Activity
Pull every line with "linked" from the entries below.

Records supplied
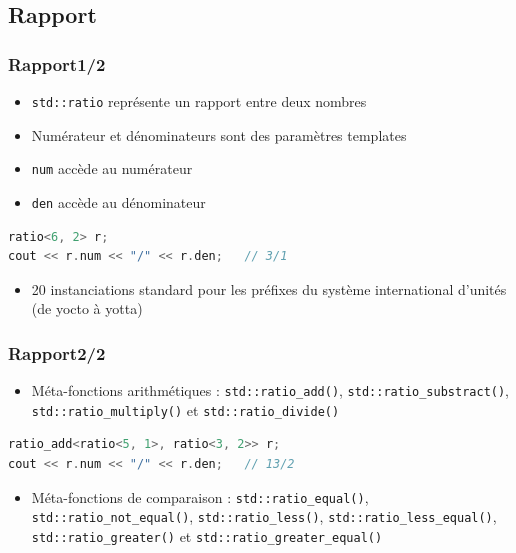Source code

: \documentclass[C++.tex]{subfiles}
\begin{document}
\subsection*{Rapport}
\begin{frame}[fragile]
	\frametitle{Rapport\titlehfill{}1/2}


	\begin{itemize}
		\item \lstinline|std::ratio| représente un rapport entre deux nombres
		\item Numérateur et dénominateurs sont des paramètres templates
		\item \lstinline|num| accède au numérateur
		\item \lstinline|den| accède au dénominateur
	\end{itemize}

	\begin{lstlisting}[language=C++]
ratio<6, 2> r;
cout << r.num << "/" << r.den;   // 3/1\end{lstlisting}

	\begin{itemize}
		\item 20 instanciations standard pour les préfixes du système international d'unités (de yocto à yotta)

	\end{itemize}
\end{frame}

\begin{frame}[fragile]
	\frametitle{Rapport\titlehfill{}2/2}
	\begin{itemize}
		\item Méta-fonctions arithmétiques : \lstinline|std::ratio_add()|, \lstinline|std::ratio_substract()|, \lstinline|std::ratio_multiply()| et \lstinline|std::ratio_divide()|

	\end{itemize}

	\begin{lstlisting}[language=C++]
ratio_add<ratio<5, 1>, ratio<3, 2>> r;
cout << r.num << "/" << r.den;   // 13/2\end{lstlisting}

	\begin{itemize}
		\item Méta-fonctions de comparaison : \lstinline|std::ratio_equal()|, \lstinline|std::ratio_not_equal()|, \lstinline|std::ratio_less()|, \lstinline|std::ratio_less_equal()|, \lstinline|std::ratio_greater()| et \lstinline|std::ratio_greater_equal()|
	\end{itemize}
\end{frame}
\end{document}
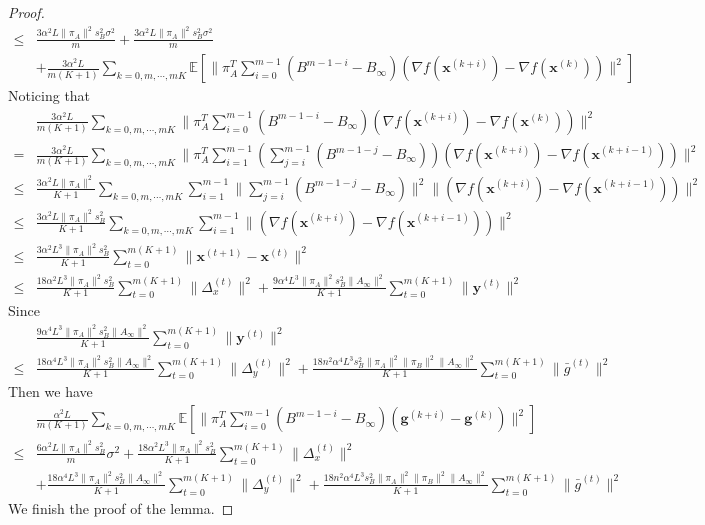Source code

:\documentclass{article}
\newcommand{\vg}{{\mathbf{g}}}
\newcommand{\vx}{{\mathbf{x}}}
\newcommand{\vy}{{\mathbf{y}}}
\newcommand{\EE}[1]{\mathbb{E}\left[#1\right]}
\newcommand{\norm}[1]{\| #1 \|}
\begin{document}
\begin{proof}
\begin{align*}
    \leq& \frac{3\alpha^2L\norm{\pi_A}^2s_B^2\sigma^2}{m}+\frac{3\alpha^2L\norm{\pi_A}^2s_B^2\sigma^2}{m}\\&+\frac{3\alpha^2L}{m(K+1)}\sum_{k=0,m,\cdots,mK}\EE{\norm{\pi_A^T\sum_{i=0}^{m-1}(B^{m-1-i}-B_{\infty})(\nabla f(\vx^{(k+i)})-\nabla f(\vx^{(k)}))}^2}
  \end{align*}
  Noticing that 
  \begin{align*}
    &\frac{3\alpha^2L}{m(K+1)}\sum_{k=0,m,\cdots,mK}\norm{\pi_A^T\sum_{i=0}^{m-1}(B^{m-1-i}-B_{\infty})(\nabla f(\vx^{(k+i)})-\nabla f(\vx^{(k)}))}^2
    \\ =&\frac{3\alpha^2L}{m(K+1)}\sum_{k=0,m,\cdots,mK}\norm{\pi_A^T\sum_{i=1}^{m-1}(\sum_{j=i}^{m-1}(B^{m-1-j}-B_{\infty}))(\nabla f(\vx^{(k+i)})-\nabla f(\vx^{(k+i-1)}))}^2
    \\ \leq& \frac{3\alpha^2L\norm{\pi_A}^2}{K+1}\sum_{k=0,m,\cdots,mK}\sum_{i=1}^{m-1}\norm{\sum_{j=i}^{m-1}(B^{m-1-j}-B_{\infty})}^2\norm{(\nabla f(\vx^{(k+i)})-\nabla f(\vx^{(k+i-1)}))}^2\\
    \leq&\frac{3\alpha^2L\norm{\pi_A}^2s_B^2}{K+1}\sum_{k=0,m,\cdots,mK}\sum_{i=1}^{m-1}\norm{(\nabla f(\vx^{(k+i)})-\nabla f(\vx^{(k+i-1)}))}^2\\
    \leq&\frac{3\alpha^2L^3\norm{\pi_A}^2s_B^2}{K+1}\sum_{t=0}^{m(K+1)}\norm{\vx^{(t+1)}-\vx^{(t)}}^2\\
    \leq&\frac{18\alpha^2L^3\norm{\pi_A}^2s_B^2}{K+1}\sum_{t=0}^{m(K+1)}\norm{\Delta_x^{(t)}}^2+\frac{9\alpha^4L^3\norm{\pi_A}^2s_B^2\norm{A_{\infty}}^2}{K+1}\sum_{t=0}^{m(K+1)}\norm{\vy^{(t)}}^2
  \end{align*}
  Since 
  \begin{align*}
    &\frac{9\alpha^4L^3\norm{\pi_A}^2s_B^2\norm{A_{\infty}}^2}{K+1}\sum_{t=0}^{m(K+1)}\norm{\vy^{(t)}}^2\\\leq&\frac{18\alpha^4L^3\norm{\pi_A}^2s_B^2\norm{A_{\infty}}^2}{ K+1}\sum_{t=0}^{m(K+1)}\norm{\Delta_y^{(t)}}^2+\frac{18n^2\alpha^4L^3s_B^2\norm{\pi_A}^2\norm{\pi_B}^2\norm{A_{\infty}}^2}{ K+1}\sum_{t=0}^{m(K+1)}\norm{\bar{g}^{(t)}}^2
  \end{align*}
  Then we have
  \begin{align*}
    &\frac{\alpha^2L}{m(K+1)}\sum_{k=0,m,\cdots,mK}\EE{\norm{\pi_A^{T}\sum_{i=0}^{m-1}(B^{m-1-i}-B_{\infty})(\vg^{(k+i)}-\vg^{(k)})}^2}\\
    \leq& \frac{6\alpha^2L\norm{\pi_A}^2s_B^2}{m}\sigma^2+\frac{18\alpha^2L^3\norm{\pi_A}^2s_B^2}{ K+1}\sum_{t=0}^{m(K+1)}\norm{\Delta_x^{(t)}}^2\\&+\frac{18\alpha^4L^3\norm{\pi_A}^2s_B^2\norm{A_{\infty}}^2}{ K+1}\sum_{t=0}^{m(K+1)}\norm{\Delta_y^{(t)}}^2+\frac{18n^2\alpha^4L^3s_B^2\norm{\pi_A}^2\norm{\pi_B}^2\norm{A_{\infty}}^2}{ K+1}\sum_{t=0}^{m(K+1)}\norm{\bar{g}^{(t)}}^2
  \end{align*}
  We finish the proof of the lemma.
\end{proof}
\end{document}
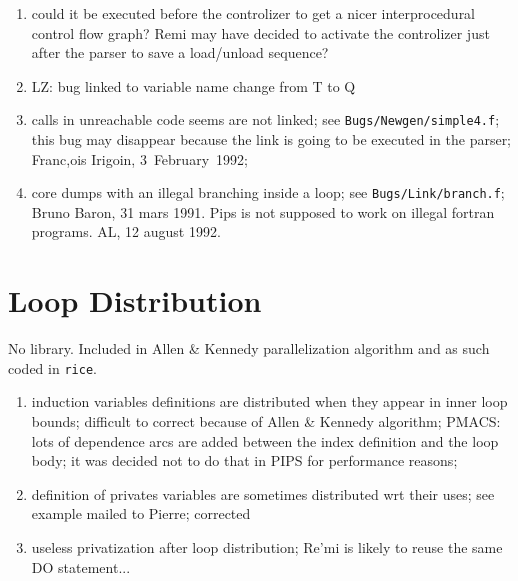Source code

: \begin{enumerate}

  \item could  it be executed before the controlizer
to get a nicer interprocedural control flow graph? Remi may have decided
to activate the controlizer just after the parser to save a load/unload
sequence?

  \item LZ: bug linked to variable name change from T to Q

  \item calls in unreachable code seems are not linked; see
        \verb+Bugs/Newgen/simple4.f+; this bug may disappear because the
        link is going to be executed in the parser; 
        Franc,ois Irigoin, 3~February~1992;

  \item core dumps with an illegal branching inside a loop; see
        \verb+Bugs/Link/branch.f+; Bruno Baron, 31 mars 1991.
        Pips is not supposed to work on illegal fortran programs.
        AL, 12 august 1992.

\end{enumerate}

\section{Loop Distribution}

No library. Included in Allen \& Kennedy parallelization algorithm and
as such coded in \verb+rice+.

\begin{enumerate}

  \item induction variables definitions are distributed when they appear
        in inner loop bounds; difficult to correct because of Allen \&
        Kennedy algorithm; PMACS: lots of dependence arcs are added between
        the index definition and the loop body; it was decided not to do
        that in PIPS for performance reasons;

  \item definition of privates variables are sometimes distributed wrt
        their uses; see example mailed to Pierre; corrected

  \item useless privatization after loop distribution; Re'mi is likely to
        reuse the same DO statement...

\end{enumerate}

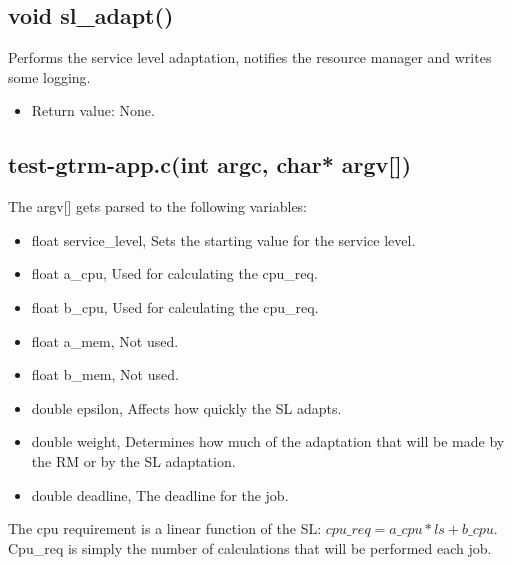 \documentclass[nobiblatex]{LTHthesis}
\begin{document}
\subsection{void sl\_adapt()}
Performs the service level adaptation, notifies the resource manager and writes some logging.
\begin{itemize}
\item Return value: None.
\end{itemize}


\subsection{test-gtrm-app.c(int argc, char* argv[])}
The argv[] gets parsed to the following variables:
\begin{itemize}
		\item float service\_level, Sets the starting value for the service level.
		\item float a\_cpu, Used for calculating the cpu\_req.
		\item float b\_cpu, Used for calculating the cpu\_req.
		\item float a\_mem, Not used.
		\item float b\_mem, Not used.
		\item double epsilon, Affects how quickly the SL adapts.
		\item double weight, Determines how much of the adaptation that will be made by the RM or by the SL adaptation.
		\item double deadline, The deadline for the job.

\end{itemize}
The cpu requirement is a linear function of the SL: $cpu\_req = a\_cpu*ls +b\_cpu  $. Cpu\_req is simply the number of calculations 
that will be performed each job. 
\end{document}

Exercise answer
  \item LZ: bug linked to variable name change from T to Q
  \item calls in unreachable code seems are not linked; see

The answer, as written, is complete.